De gestis Romanorum libri quatuor, a mendis accuratissimè repurgati, unà cum adnotationibus Ioan. Camertis, quae commentarii vice in omnem Romanam historiam esse possunt; cui addita sunt & alia eiusdem argumenti, quae sequens recenset pagina

by Lucius Annaeus Florus | edited by Johannes Camers (Giovanni Ricuzzi)
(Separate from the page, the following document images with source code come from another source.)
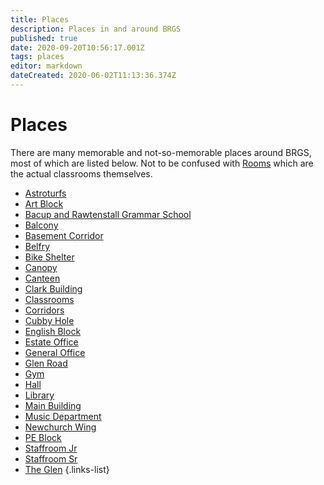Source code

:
 ```yaml
---
title: Places
description: Places in and around BRGS
published: true
date: 2020-09-20T10:56:17.001Z
tags: places
editor: markdown
dateCreated: 2020-06-02T11:13:36.374Z
---
```


# Places

There are many memorable and not-so-memorable places around BRGS, most of which are listed below. 
Not to be confused with [Rooms](/groups/rooms) which are the actual classrooms themselves.

- [Astroturfs](/groups/places/astroturfs)
- [Art Block](/groups/places/art-block)
- [Bacup and Rawtenstall Grammar School](/groups/places/brgs)
- [Balcony](/groups/places/balcony)
- [Basement Corridor](/groups/places/basement-corridor)
- [Belfry](/groups/places/belfry)
- [Bike Shelter](/groups/places/bike-shelter)
- [Canopy](/groups/places/planopy)
- [Canteen](/groups/places/canteen)
- [Clark Building](/groups/places/clark-building)
- [Classrooms](/groups/places/classrooms)
- [Corridors](/groups/places/corridors)
- [Cubby Hole](/groups/places/cubby-hole)
- [English Block](/groups/places/english-block)
- [Estate Office](/groups/places/estate-office)
- [General Office](/groups/groups/rooms/other/17)
- [Glen Road](/groups/places/glen-road)
- [Gym](/groups/places/gym)
- [Hall](/groups/places/hall)
- [Library](/groups/places/library)
- [Main Building](/groups/places/main-building)
- [Music Department](/groups/places/music-department)
- [Newchurch Wing](/groups/places/newchurch-wing)
- [PE Block](/groups/places/pe-block)
- [Staffroom Jr](/groups/places/small-staffroom)
- [Staffroom Sr](/groups/places/large-staffroom)
- [The Glen](/groups/places/the-glen)
{.links-list}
Paris: Chrétien Wechel, 1542

[40], 326, [2] p. | 8vo | aa-bb^8 cc^4 A-V^8 X^4 | 173 x 103 mm

A nice little Paris edition of this frequently printed 2nd-century account of Roman history, largely drawn from Livy and first printed in 1471. Florus stands out as “the first African author whose prose work in Latin has survived” (Guédon). His book covers the founding of Rome through 9 CE and is commonly considered a condensed version of Livy—epitome often appears in the title—though facts were sometimes sacrificed at the altar of rhetorical effect. Today, if valued at all, it’s often for his potential use of Livy’s lost chapters. “However insignificant he is now, Florus was once a mainstay of the classical education…Throughout sixteenth- and seventeenth-century England and Europe, the Epitome was prized as an educational tool in its own right” (Jensen). In a classroom context, he might serve as a kind of introduction to Roman history (conveniently peppered with exemplary rhetoric) before students would move on to more advanced historians like Livy, Plutarch, and Tacitus. ¶  The 1518 Vienna edition is commonly cited as the first prepared by Johannes Camers, though at least some of his scholarship did accompany an edition in 1511. The Italian native was a professor in Vienna and prepared scholarly apparatus for a number of Latin works. Our printer, Chrétien Wechel, had a shop in the university quarter of Paris, and this edition could well have been meant to satisfy the academic market. He did quite a business both printing and publishing, “all on a considerable scale, comparable only to such enterprises as those of Estienne or Vascosan” (Armstrong). The present edition adds two other brief works at end: De Historia Romanorum Libellum by Festus (perhaps an epitome of his larger Roman history), plus a work on the lineage of Augustus, here attributed to Marcus Valerius Messalla Corvinus but really an anonymous medieval production. The book opens with an extensive index.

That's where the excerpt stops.